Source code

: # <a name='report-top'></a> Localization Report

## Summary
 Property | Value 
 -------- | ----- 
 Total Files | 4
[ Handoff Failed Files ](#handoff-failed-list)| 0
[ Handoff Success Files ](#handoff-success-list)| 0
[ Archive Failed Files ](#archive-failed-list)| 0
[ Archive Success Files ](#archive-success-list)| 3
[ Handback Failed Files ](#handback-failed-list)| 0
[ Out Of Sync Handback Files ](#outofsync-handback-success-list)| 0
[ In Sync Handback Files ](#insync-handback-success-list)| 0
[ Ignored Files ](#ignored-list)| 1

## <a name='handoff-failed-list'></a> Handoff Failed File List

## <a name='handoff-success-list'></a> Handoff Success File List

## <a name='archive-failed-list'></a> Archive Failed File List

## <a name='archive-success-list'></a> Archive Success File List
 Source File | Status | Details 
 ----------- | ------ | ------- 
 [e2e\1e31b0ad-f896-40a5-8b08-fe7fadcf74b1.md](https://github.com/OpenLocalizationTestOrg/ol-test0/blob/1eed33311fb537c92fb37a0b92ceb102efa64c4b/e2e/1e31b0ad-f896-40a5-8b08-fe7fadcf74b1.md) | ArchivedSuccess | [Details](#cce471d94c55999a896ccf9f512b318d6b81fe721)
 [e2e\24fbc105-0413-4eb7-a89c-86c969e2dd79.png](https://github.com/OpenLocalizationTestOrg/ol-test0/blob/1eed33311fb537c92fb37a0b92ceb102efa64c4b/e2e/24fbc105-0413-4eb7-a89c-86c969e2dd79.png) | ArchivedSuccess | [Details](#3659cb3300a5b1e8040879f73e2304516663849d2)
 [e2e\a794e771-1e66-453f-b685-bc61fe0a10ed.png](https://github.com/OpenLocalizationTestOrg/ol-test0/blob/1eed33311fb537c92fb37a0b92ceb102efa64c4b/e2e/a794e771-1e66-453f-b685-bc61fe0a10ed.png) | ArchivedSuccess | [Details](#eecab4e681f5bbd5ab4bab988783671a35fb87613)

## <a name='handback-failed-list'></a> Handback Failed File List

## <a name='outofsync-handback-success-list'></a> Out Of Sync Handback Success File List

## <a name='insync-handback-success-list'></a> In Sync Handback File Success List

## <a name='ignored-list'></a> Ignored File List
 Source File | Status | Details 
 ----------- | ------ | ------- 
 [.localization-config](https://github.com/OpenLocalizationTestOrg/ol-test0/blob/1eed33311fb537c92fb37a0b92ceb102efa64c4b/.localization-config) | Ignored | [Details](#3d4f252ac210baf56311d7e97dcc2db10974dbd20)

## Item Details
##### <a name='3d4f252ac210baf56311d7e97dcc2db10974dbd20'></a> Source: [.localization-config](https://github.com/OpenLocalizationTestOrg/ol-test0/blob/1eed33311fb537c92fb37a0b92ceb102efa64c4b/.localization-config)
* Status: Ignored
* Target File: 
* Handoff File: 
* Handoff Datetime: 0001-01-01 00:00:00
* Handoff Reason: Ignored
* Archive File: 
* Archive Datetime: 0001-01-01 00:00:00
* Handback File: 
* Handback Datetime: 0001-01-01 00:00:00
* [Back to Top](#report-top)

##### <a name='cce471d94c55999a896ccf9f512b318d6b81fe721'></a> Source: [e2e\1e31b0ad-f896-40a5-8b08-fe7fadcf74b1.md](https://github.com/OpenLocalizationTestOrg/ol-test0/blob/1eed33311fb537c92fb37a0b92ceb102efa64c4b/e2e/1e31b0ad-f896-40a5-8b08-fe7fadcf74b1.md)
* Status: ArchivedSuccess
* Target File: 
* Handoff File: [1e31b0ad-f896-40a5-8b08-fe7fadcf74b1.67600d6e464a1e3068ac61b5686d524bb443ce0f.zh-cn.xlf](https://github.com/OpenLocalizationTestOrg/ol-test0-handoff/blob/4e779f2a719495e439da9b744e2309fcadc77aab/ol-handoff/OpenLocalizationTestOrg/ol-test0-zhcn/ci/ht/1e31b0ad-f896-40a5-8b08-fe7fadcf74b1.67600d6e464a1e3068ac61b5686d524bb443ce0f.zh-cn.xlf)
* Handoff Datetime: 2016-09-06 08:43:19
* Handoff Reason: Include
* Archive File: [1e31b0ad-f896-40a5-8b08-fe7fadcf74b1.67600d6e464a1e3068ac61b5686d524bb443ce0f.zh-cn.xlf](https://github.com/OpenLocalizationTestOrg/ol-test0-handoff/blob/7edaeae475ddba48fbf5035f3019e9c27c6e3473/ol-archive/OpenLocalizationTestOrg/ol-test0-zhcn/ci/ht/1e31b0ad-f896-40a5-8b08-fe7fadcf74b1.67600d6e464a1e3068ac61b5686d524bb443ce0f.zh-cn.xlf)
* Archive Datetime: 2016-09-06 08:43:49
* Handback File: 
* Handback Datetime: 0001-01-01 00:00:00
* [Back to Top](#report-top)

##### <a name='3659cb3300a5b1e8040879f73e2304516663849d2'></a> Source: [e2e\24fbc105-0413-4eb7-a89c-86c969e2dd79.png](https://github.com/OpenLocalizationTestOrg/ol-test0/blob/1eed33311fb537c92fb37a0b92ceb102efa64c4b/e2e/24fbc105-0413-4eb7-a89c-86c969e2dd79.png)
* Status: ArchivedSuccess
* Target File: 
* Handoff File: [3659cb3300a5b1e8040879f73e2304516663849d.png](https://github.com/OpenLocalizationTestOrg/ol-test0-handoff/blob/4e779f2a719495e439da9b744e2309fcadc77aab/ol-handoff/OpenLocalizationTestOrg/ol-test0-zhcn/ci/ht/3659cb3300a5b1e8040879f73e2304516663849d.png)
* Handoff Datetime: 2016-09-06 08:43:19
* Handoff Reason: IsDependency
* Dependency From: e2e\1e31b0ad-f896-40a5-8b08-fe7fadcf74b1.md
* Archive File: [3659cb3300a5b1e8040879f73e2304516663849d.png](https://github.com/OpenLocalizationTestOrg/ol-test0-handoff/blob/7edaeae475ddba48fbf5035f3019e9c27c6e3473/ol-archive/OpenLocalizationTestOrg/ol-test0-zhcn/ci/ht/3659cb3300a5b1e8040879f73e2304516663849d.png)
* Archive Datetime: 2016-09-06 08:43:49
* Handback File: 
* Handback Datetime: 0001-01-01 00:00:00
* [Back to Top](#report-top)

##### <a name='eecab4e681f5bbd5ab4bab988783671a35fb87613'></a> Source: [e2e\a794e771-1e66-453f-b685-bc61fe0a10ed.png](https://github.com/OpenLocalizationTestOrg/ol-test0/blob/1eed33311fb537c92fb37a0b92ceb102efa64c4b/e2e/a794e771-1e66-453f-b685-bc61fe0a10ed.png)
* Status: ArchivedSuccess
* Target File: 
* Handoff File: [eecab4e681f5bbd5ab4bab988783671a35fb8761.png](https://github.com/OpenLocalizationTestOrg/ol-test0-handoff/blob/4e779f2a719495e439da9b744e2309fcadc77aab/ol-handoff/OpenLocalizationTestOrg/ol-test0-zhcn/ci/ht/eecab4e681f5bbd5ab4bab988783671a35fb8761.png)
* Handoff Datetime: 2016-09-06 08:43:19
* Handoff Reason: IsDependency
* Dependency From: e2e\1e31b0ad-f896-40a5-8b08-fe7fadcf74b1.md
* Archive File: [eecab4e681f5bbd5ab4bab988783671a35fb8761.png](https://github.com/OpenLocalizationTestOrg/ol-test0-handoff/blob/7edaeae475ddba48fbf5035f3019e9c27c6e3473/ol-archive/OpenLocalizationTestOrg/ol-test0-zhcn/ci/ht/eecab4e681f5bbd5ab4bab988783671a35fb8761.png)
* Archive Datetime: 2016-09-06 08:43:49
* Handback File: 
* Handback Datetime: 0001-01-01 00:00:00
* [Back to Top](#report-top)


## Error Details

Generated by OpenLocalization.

==============================

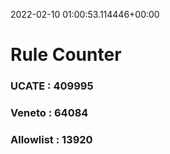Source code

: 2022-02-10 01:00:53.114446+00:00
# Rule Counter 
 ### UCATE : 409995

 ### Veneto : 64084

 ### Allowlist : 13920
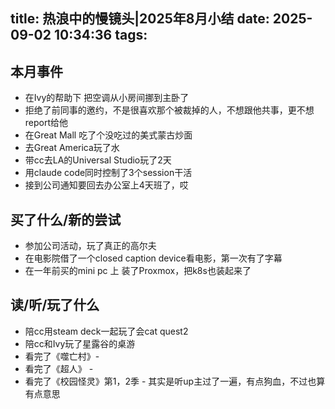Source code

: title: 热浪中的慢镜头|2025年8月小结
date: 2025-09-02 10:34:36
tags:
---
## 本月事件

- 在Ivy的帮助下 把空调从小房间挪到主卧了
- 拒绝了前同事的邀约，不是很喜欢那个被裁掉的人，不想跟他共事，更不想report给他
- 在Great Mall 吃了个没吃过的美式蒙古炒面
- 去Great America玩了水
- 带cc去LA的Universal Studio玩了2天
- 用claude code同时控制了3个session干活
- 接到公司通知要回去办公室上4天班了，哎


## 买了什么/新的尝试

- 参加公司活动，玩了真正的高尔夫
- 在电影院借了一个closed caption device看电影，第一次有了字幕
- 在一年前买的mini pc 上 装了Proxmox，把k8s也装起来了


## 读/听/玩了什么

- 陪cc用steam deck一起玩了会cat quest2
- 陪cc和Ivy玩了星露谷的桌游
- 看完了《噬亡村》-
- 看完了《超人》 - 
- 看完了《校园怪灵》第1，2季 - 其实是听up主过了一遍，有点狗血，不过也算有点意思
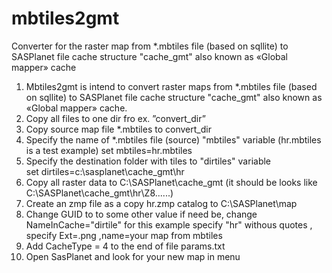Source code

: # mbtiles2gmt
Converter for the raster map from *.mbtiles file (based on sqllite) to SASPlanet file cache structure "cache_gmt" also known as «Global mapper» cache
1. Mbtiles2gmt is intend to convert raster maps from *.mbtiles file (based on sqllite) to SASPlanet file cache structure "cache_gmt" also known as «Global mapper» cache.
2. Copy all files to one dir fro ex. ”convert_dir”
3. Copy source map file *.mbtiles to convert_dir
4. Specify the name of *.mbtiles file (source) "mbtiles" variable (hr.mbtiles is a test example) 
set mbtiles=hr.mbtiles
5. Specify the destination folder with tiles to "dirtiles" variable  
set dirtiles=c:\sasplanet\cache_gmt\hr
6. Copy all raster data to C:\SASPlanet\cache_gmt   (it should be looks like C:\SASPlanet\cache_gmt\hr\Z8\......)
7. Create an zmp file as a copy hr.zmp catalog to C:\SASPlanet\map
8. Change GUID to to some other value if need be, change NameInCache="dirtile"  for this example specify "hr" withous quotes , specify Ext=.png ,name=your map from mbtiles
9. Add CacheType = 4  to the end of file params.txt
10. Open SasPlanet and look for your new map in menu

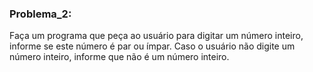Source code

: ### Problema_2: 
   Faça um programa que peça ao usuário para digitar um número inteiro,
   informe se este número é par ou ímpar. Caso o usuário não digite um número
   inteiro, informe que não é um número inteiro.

==============================

*TASK DESCRIPTION*. All that should be written out is the stretch of lines above between the one holding "- 在Great Mall 吃了个没吃过的美式蒙古炒面" and the one holding "## 读/听/玩了什么", inclusive, exactly as given.

*TASK SOLUTION*.
- 在Great Mall 吃了个没吃过的美式蒙古炒面
- 去Great America玩了水
- 带cc去LA的Universal Studio玩了2天
- 用claude code同时控制了3个session干活
- 接到公司通知要回去办公室上4天班了，哎


## 买了什么/新的尝试

- 参加公司活动，玩了真正的高尔夫
- 在电影院借了一个closed caption device看电影，第一次有了字幕
- 在一年前买的mini pc 上 装了Proxmox，把k8s也装起来了


## 读/听/玩了什么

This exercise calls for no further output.